La tercera normativa literaria es un irónico Antidecálogo del escritor. Lo hizo Jorge Luis Borges hacia 1948, después de que él, Adolfo Bioy Casares y Silvina Ocampo trataron de escribir a seis manos un relato ambientado en Francia y cuyo protagonista era un joven escritor de provincias. La vaina nunca cuajó, pero de aquel esbozo quedó la lista de 16 consejos sobre lo que un escritor no debe poner jamás en sus libros. Vean la recomendación # 16, muy oportuna en estos días: “Evitar la vanidad, la modestia, la pederastia, la ausencia de pederastia, el suicidio”.
Toda esta memorabilia para felicitar a Diego Niño y su libro La noche es una niña traviesa, ganador del XVII Concurso Nacional de Cuento Jorge Gaitán Durán de la Asociación de Escritores y la Gobernación de Norte de Santander, en Cúcuta. Y también para agasajar a los dos escritores con mención de honor: Henry Gómez con Cuentos para hundir un submarino, y Santiago Jiménez con El fracaso atravesando la avenida.
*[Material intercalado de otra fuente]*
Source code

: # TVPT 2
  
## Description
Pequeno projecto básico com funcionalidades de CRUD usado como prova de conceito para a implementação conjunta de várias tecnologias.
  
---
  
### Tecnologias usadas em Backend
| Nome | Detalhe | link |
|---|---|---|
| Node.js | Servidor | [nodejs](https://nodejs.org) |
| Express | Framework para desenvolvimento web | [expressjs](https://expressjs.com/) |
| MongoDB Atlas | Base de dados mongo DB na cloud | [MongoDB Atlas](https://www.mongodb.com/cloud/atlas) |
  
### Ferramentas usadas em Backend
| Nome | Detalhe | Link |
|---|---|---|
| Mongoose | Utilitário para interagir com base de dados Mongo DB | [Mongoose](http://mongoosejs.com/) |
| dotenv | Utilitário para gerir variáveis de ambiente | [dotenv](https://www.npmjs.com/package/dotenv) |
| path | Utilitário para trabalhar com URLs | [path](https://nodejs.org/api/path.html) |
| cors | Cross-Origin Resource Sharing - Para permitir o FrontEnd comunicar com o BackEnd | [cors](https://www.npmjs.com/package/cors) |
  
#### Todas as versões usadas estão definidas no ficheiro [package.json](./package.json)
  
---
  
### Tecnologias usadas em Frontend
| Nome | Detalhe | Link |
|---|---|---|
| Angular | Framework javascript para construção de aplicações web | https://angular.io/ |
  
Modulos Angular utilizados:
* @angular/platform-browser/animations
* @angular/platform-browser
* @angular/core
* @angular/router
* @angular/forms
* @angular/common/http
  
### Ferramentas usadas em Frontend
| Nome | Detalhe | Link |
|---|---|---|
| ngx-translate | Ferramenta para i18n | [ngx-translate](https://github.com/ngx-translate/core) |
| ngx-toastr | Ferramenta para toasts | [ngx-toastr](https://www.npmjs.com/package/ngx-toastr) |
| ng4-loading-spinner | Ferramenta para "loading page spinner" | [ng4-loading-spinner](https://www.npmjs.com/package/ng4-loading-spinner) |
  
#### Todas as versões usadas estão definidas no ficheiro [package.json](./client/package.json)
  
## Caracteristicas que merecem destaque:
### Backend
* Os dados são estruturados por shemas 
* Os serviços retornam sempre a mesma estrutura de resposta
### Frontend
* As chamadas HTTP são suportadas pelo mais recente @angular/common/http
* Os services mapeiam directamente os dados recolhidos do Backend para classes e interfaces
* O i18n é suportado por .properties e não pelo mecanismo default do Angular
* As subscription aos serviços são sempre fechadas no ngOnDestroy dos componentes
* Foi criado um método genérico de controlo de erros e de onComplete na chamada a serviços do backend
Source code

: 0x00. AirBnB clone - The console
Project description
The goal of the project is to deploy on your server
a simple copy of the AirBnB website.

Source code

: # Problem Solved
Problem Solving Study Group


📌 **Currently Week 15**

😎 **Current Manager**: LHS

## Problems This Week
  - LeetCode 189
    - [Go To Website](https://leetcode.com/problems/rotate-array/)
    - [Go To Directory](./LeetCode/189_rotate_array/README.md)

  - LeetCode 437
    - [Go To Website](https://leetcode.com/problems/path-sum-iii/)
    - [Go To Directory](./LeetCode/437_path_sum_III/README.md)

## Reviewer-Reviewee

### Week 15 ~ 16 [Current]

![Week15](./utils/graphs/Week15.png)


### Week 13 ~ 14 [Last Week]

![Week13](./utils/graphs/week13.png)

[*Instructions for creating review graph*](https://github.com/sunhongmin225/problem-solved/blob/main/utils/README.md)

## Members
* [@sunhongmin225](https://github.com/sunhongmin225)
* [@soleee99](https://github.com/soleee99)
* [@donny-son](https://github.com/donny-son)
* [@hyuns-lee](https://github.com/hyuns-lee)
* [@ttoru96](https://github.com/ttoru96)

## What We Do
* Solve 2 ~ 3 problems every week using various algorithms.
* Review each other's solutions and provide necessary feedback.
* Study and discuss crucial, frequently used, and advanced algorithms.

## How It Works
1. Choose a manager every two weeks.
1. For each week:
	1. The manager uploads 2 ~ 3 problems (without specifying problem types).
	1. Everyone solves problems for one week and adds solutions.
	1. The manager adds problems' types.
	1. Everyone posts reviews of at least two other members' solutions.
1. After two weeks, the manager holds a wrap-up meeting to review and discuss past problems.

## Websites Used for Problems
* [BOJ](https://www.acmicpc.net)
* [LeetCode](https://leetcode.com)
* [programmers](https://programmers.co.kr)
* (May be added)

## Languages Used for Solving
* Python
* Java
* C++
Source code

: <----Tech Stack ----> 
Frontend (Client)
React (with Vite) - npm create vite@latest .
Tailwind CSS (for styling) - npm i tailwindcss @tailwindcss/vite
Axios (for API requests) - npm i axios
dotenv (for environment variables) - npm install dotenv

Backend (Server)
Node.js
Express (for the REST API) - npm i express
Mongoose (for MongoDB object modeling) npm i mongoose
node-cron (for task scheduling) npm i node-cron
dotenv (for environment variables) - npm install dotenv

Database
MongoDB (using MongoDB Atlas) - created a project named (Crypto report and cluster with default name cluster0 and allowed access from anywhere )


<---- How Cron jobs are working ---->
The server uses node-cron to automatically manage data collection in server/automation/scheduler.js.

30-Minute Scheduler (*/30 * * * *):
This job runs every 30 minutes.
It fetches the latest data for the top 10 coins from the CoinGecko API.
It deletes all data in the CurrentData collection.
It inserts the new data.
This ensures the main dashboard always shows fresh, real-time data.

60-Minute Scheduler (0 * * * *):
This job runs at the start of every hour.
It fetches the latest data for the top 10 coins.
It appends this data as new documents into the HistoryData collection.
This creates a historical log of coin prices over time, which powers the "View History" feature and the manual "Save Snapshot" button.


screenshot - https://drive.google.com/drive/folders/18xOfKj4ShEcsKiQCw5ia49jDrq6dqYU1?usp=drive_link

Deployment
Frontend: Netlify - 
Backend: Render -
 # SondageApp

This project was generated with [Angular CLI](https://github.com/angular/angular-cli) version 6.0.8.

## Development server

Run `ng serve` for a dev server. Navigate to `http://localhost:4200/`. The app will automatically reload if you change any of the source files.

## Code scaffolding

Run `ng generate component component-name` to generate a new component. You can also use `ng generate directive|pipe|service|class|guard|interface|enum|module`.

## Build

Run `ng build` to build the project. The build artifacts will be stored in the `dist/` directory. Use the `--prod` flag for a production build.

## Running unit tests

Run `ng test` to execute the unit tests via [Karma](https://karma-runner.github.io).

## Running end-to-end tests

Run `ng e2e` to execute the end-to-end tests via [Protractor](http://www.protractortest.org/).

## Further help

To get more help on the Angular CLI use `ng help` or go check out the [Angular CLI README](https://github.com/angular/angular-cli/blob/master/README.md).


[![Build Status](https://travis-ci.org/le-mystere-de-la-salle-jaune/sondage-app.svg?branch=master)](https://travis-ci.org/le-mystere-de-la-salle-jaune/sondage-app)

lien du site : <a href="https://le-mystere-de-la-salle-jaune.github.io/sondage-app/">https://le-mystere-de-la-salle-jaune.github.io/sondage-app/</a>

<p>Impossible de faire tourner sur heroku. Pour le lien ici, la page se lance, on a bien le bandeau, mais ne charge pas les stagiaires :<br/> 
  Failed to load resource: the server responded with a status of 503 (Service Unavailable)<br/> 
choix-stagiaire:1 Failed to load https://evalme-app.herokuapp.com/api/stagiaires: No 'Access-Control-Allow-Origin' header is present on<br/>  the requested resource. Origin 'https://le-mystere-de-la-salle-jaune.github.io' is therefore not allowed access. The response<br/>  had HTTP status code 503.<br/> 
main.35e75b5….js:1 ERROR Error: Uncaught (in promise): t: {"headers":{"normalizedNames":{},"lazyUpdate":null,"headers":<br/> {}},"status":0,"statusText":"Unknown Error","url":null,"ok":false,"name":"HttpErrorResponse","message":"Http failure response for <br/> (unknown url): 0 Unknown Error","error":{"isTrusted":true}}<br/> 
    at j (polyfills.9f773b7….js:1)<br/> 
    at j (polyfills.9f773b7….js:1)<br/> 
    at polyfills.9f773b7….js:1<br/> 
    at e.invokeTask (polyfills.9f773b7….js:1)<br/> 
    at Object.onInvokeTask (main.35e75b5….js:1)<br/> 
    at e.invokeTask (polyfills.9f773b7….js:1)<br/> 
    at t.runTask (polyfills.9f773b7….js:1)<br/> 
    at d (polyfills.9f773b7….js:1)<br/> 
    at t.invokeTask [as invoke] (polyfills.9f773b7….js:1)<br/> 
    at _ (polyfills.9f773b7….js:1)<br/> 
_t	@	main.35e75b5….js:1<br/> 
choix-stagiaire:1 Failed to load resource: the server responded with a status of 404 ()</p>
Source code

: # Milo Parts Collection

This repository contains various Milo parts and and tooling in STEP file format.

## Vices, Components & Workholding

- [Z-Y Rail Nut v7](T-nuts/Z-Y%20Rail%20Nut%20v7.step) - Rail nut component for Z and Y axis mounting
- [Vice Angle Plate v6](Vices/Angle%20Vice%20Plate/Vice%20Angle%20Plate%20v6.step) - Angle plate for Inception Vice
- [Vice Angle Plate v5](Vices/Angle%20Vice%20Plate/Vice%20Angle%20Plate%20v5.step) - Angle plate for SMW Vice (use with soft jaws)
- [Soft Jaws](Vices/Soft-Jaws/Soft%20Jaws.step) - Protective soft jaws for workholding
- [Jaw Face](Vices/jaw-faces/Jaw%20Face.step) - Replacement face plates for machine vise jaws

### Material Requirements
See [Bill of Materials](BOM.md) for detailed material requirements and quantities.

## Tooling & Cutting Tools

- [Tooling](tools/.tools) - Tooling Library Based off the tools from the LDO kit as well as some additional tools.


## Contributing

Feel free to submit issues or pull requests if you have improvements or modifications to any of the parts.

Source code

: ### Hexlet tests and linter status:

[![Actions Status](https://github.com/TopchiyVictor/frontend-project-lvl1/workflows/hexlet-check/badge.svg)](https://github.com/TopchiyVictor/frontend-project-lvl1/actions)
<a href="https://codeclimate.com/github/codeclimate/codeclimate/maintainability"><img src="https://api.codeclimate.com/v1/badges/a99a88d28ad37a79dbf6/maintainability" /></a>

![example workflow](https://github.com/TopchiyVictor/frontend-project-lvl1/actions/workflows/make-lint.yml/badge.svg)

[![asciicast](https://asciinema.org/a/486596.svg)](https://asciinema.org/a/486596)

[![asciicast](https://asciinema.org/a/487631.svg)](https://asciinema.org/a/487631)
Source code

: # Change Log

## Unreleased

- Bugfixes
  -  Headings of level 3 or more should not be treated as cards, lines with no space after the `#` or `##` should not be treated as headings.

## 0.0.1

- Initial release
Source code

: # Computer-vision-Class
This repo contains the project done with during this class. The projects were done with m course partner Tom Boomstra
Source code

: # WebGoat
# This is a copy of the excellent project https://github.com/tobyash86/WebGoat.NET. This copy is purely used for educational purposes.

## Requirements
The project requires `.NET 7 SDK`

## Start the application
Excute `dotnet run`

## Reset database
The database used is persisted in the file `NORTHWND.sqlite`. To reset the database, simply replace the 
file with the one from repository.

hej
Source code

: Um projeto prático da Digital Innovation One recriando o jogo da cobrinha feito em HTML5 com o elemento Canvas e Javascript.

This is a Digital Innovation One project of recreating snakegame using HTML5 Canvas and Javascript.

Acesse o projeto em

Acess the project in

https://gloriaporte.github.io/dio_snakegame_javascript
Todos ellos han experimentado en carne propia que “dura es la ley, pero es la ley”, sobre todo cuando de por medio están Quiroga, Monterroso y Borges.
Rabito: “Los periodistas son pagados y defienden los intereses de quienes los pagan. Solamente el jefe del Estado representa a la opinión pública y él es el único autorizado a hablar en su nombre”. Teniente General Gustavo Rojas Pinilla, presidente de la República, 1° de marzo de 1955.